United States v. Kebodeaux, 570 U.S. 387 (2013), was a case in which the Supreme Court of the United States held that the Sex Offender Notification and Registration Act (SORNA) was constitutional under the Necessary and Proper Clause.

==Background==
The Sex Offender Notification and Registration Act (SORNA) is a federal law requiring federal sex offenders to register in the States where they reside, study, and/or work.

The respondent, Anthony Kebodeaux, was convicted by a court-martial of a federal sex offense. After dishonorable discharge from the Air Force, Kebodeaux moved to Texas, where he registered with state authorities as a sex offender. When he moved within Texas, he failed to update his registration and was prosecuted under SORNA. The District Court convicted. He later appealed to the Fifth Circuit, which overturned his conviction under the Wetterling Act, as SORNA had not been passed at the time of his conviction.

==Arguments==

===Petitioner's argument (U.S.)===
Congress has the power to subject a federal sex offender to criminal penalties for failing to register or update said registration. The appeals court's decision to reverse Kebodeaux's SORNA conviction was based on a mistake in applying pre-SORNA law. Contrary to the court's decision, Kebodeaux could be prosecuted under the Wetterling Act. is constitutional under the Necessary and Proper Clause as a "legitimate" consequence of the conviction under Smith v. Doe.

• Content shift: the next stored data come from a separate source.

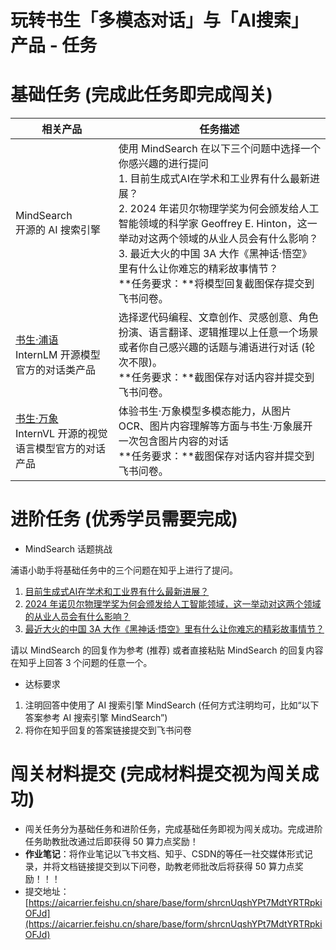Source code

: # 玩转书生「多模态对话」与「AI搜索」产品 - 任务

# **基础任务 (完成此任务即完成闯关)**

| 相关产品 | 任务描述 |
| --- | --- |
| MindSearch<br/>开源的 AI 搜索引擎 |使用 MindSearch 在以下三个问题中选择一个你感兴趣的进行提问<br> 1. 目前生成式AI在学术和工业界有什么最新进展？<br> 2. 2024 年诺贝尔物理学奖为何会颁发给人工智能领域的科学家 Geoffrey E. Hinton，这一举动对这两个领域的从业人员会有什么影响？ <br>3. 最近大火的中国 3A 大作《黑神话·悟空》里有什么让你难忘的精彩故事情节？ <br>**任务要求：**将模型回复截图保存提交到飞书问卷。|
|[书生·浦语](https://internlm-chat.intern-ai.org.cn/) <br>InternLM 开源模型官方的对话类产品 | 选择逻代码编程、文章创作、灵感创意、角色扮演、语言翻译、逻辑推理以上任意一个场景或者你自己感兴趣的话题与浦语进行对话 (轮次不限)。 <br>**任务要求：**截图保存对话内容并提交到飞书问卷。 |
|[书生·万象](https://internvl.opengvlab.com/) <br>InternVL 开源的视觉语言模型官方的对话产品 | 体验书生·万象模型多模态能力，从图片 OCR、图片内容理解等方面与书生·万象展开一次包含图片内容的对话 <br>**任务要求：**截图保存对话内容并提交到飞书问卷。 |
# 进阶任务 (优秀学员需要完成)

- MindSearch 话题挑战

浦语小助手将基础任务中的三个问题在知乎上进行了提问。

1. [目前生成式AI在学术和工业界有什么最新进展？](https://www.zhihu.com/question/1841339763)
2. [2024 年诺贝尔物理学奖为何会颁发给人工智能领域，这一举动对这两个领域的从业人员会有什么影响？](https://www.zhihu.com/question/1915470960)
3. [最近大火的中国 3A 大作《黑神话·悟空》里有什么让你难忘的精彩故事情节？](https://www.zhihu.com/question/1915582405)

请以 MindSearch 的回复作为参考 (推荐) 或者直接粘贴 MindSearch 的回复内容在知乎上回答 3 个问题的任意一个。

- 达标要求
1. 注明回答中使用了 AI 搜索引擎 MindSearch (任何方式注明均可，比如“以下答案参考 AI 搜索引擎 MindSearch”)
2. 将你在知乎回复的答案链接提交到飞书问卷

# **闯关材料提交 (完成材料提交视为闯关成功)**

- 闯关任务分为基础任务和进阶任务，完成基础任务即视为闯关成功。完成进阶任务助教批改通过后即获得 50 算力点奖励！
- **作业笔记**：将作业笔记以飞书文档、知乎、CSDN的等任一社交媒体形式记录，并将文档链接提交到以下问卷，助教老师批改后将获得 50 算力点奖励！！！
- 提交地址：[https://aicarrier.feishu.cn/share/base/form/shrcnUqshYPt7MdtYRTRpkiOFJd](https://aicarrier.feishu.cn/share/base/form/shrcnUqshYPt7MdtYRTRpkiOFJd)

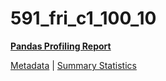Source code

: # 591_fri_c1_100_10

[**Pandas Profiling Report**](https://epistasislab.github.io/penn-ml-benchmarks/profile/591_fri_c1_100_10.html)

[Metadata](metadata.yaml) | [Summary Statistics](summary_stats.tsv)


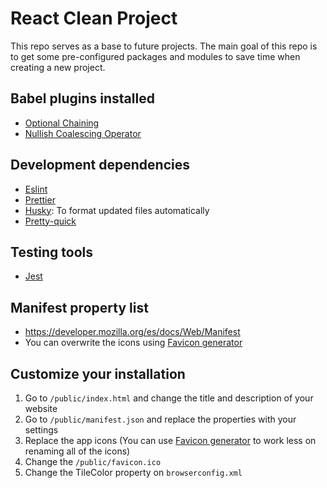 # React Clean Project

This repo serves as a base to future projects. The main goal of this repo is to get some pre-configured packages and modules to save time when creating a new project.

## Babel plugins installed

- [Optional Chaining](https://babeljs.io/docs/en/babel-plugin-proposal-optional-chaining)
- [Nullish Coalescing Operator](https://babeljs.io/docs/en/babel-plugin-proposal-nullish-coalescing-operator)

## Development dependencies

- [Eslint](https://www.npmjs.com/package/eslint)
- [Prettier](https://www.npmjs.com/package/prettier)
- [Husky](https://www.npmjs.com/package/husky): To format updated files automatically
- [Pretty-quick](https://www.npmjs.com/package/pretty-quick)

## Testing tools

- [Jest](https://www.npmjs.com/package/jest)

## Manifest property list

- https://developer.mozilla.org/es/docs/Web/Manifest
- You can overwrite the icons using [Favicon generator](https://www.favicon-generator.org/)

## Customize your installation

1. Go to `/public/index.html` and change the title and description of your website
2. Go to `/public/manifest.json` and replace the properties with your settings
3. Replace the app icons (You can use [Favicon generator](https://www.favicon-generator.org/) to work less on renaming all of the icons)
4. Change the `/public/favicon.ico`
5. Change the TileColor property on `browserconfig.xml`
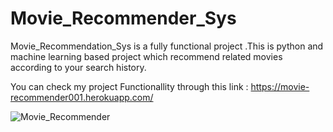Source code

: # Movie_Recommender_Sys

Movie_Recommendation_Sys is a fully functional project .This is python and machine learning based project which recommend related movies according to your search history.


You can check my project Functionallity through this link   :   https://movie-recommender001.herokuapp.com/


![Movie_Recommender](https://user-images.githubusercontent.com/99739577/154806393-12751b6f-e652-4d0b-a713-b542da165a7b.png)
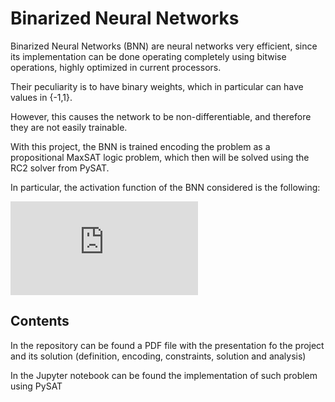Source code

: # Binarized Neural Networks
Binarized Neural Networks (BNN) are neural networks very efficient, since its implementation can be done operating completely using bitwise operations, highly optimized in current processors.

Their peculiarity is to have binary weights, which in particular can have values in {-1,1}.

However, this causes the network to be non-differentiable, and therefore they are not easily trainable.

With this project, the BNN is trained encoding the problem as a propositional MaxSAT logic problem, which then will be solved using the RC2 solver from PySAT.

In particular, the activation function of the BNN considered is the following:

![](https://latex.codecogs.com/png.latex?%5Cdpi%7B300%7D%20%5Chuge%20out%5E%7B%28i%29%7D%20%3D%20sign%28%5Csum_%7Bj%3D0%7D%5Em%20w_j%20x_j%5E%7B%28i%29%7D%29%20%5Cin%20%5C%7B-1%2C%201%5C%7D)

## Contents
In the repository can be found a PDF file with the presentation fo the project and its solution (definition, encoding, constraints, solution and analysis)

In the Jupyter notebook can be found the implementation of such problem using PySAT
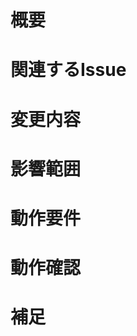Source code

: # 概要
<!-- 変更の目的 もしくは 関連する Issue 番号 -->

# 関連するIssue
<!-- GitHub の Issue やチケットのリンク -->

# 変更内容
<!-- ビューの変更がある場合はスクショによる比較などがあるとわかりやすい -->

# 影響範囲
<!-- この関数を変更したのでこの機能にも影響がある、など -->

# 動作要件
<!-- 動作に必要な 環境変数 / 依存関係 / DB の更新 など -->

# 動作確認
<!-- 動作を確認する手順など -->

# 補足
<!-- レビューをする際に見てほしい点、ローカル環境で試す際の注意点、など -->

===Respondent's argument (Kebodeaux)===
SORNA was an unlawful expansion of federal authority as it infringed on the states' police power. Kebodeaux's conviction violated limits set by United States v. Comstock. Additionally, the Attorney General did not adopt a regulations applying SORNA to pre-enactment offenders until after Kebodeaux's SORNA-related sentence expired.

==Decision==

===Majority opinion===
The majority opinion, written by Justice Breyer, ruled that SORNA was constitutional under the Necessary and Proper Clause. Despite his release before SORNA's enactment, the release was unconditional, as opposed to what the Fifth Circuit said. Additionally, he was still subject to the Wetterling Act, which had similar requirements. This was because the crime he committed under the Uniform Code of Military Justice had been designated by the Director of the Bureau of Prisons to fall under the Wetterling Act. Congress had the power under the Military Regulation and the Necessary and Proper Clauses to apply civil consequences to the UCMJ crime.

===Concurrences===

====Roberts====
Chief Justice Roberts wrote a concurrence where he argued that the Court's opinion, with its discussion of the public safety concerns addressed by SORNA, could lead "incautious readers" to surmise the Court was endorsing a non-existent federal police power, citing United States v. Morrison.

====Alito====
Justice Alito also wrote a concurrence. In it, he argued that the fact that sex offenses under the UCMJ are usually only tried by military tribunals, convicted offenders might not register with the State in which they reside.

===Dissenting opinions===

====Scalia====
Justice Scalia joined in Parts I, II, and III-B of Justice Thomas's dissent, but not Part III-A. He stated this was because he did not believe that what is necessary and proper to enforce a statute under an enumerated power is not necessary and proper to the execution of that power citing Gonzales v. Raich. Scalia stated that the Opinion did not declare that the Wetterling Act, on which they based their application to Kebodeaux, was necessary and proper, or that SORNA was designed to execute the preceding act.

====Thomas====
Justice Thomas wrote the main dissent. He argued that SORNA was an unconstitutional usurpation of State police power. This was because SORNA failed the legitimate use test Chief Justice John Marshall set forth in McCulloch v. Maryland. Additionally, since Kebodeaux had completed his sentence, he was exempt from coverage under the Military Regulation Clause. Thomas further argued that the decision in this case violated the precedent set by United States v. Comstock.

==Subsequent history==
The Fifth Circuit affirmed the conviction per curiam.